204386AK2 / US204386AK24

$135,000,000

$1,000 principal amount of Term Loans (to the extent the holder concurrently tenders a corresponding equal principal amount of  2021 Notes or 2022 Notes)

OR

$1,000 principal amount of Term Loans plus $50 cash (to the extent the holder does not concurrently tender any 2021 Notes or 2022 Notes)

$950 principal amount of Term Loans (to the extent the holder concurrently tenders a corresponding equal principal amount of  2021 Notes or 2022 Notes)

OR

$950 principal amount of Term Loans plus $50 cash (to the extent the holder does not concurrently tender any 2021 Notes or 2022 Notes)

6 1/2% Senior Notes due 2021(4)

204384AB7 / US204384AB76

$650,000,000

$1,000 principal amount of Term Loans (subject to footnote 4 below)

$950 principal amount of Term Loans (subject to footnote 4 below)

6 7/8% Senior Notes due 2022(4)

 

12531TAB5 / US12531TAB52

 

F1704UAC8 / USF1704UAC83

 

12531TAA7 / US12531TAA79

 

$500,000,000

$1,000 principal amount of Term Loans (subject to footnote 4 below)

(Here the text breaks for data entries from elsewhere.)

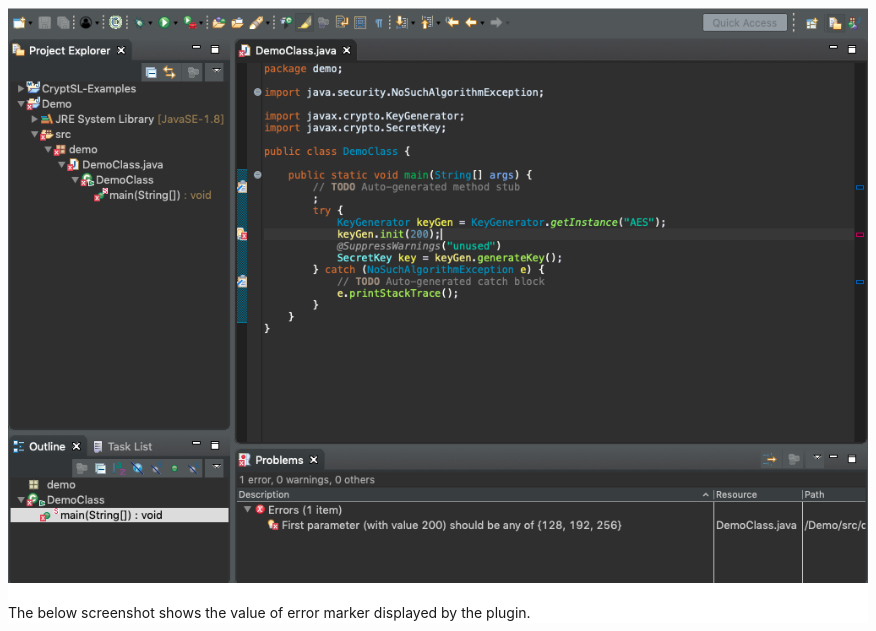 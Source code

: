 <div class="imgbox">
    <img class="center-fit" src='/content/documentation/crysl/images/2_misuse_code.png' alt="Misuse of key size">
</div>

The below screenshot shows the value of error marker displayed by the plugin.

<div class="imgbox">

$950 principal amount of Term Loans (subject to footnote 4 below)

(1) An Eligible Holder of Notes will only be eligible to receive the Total Consideration if it validly tenders (and does not withdraw) Notes at or prior to the Early Tender Time.

(2) Accrued but unpaid interest on Notes exchanged in the Exchange Offer up to, but not including, the Settlement Date will be paid in cash in full to participating holders on the Settlement Date.

(3) If the principal amount of 2017 Notes tendered by an Eligible Holder is greater than the combined principal amount of 2021 Notes and 2022 Notes concurrently tendered by such holder, the excess 2017 Notes will receive Term Loans and cash. Tenders of 2017 Notes and 2021 Notes or 2022 Notes are concurrent if all are such Notes are tendered either (i) prior to the Early Tender Time or (ii) after the Early Tender Time and prior to the Expiration Time.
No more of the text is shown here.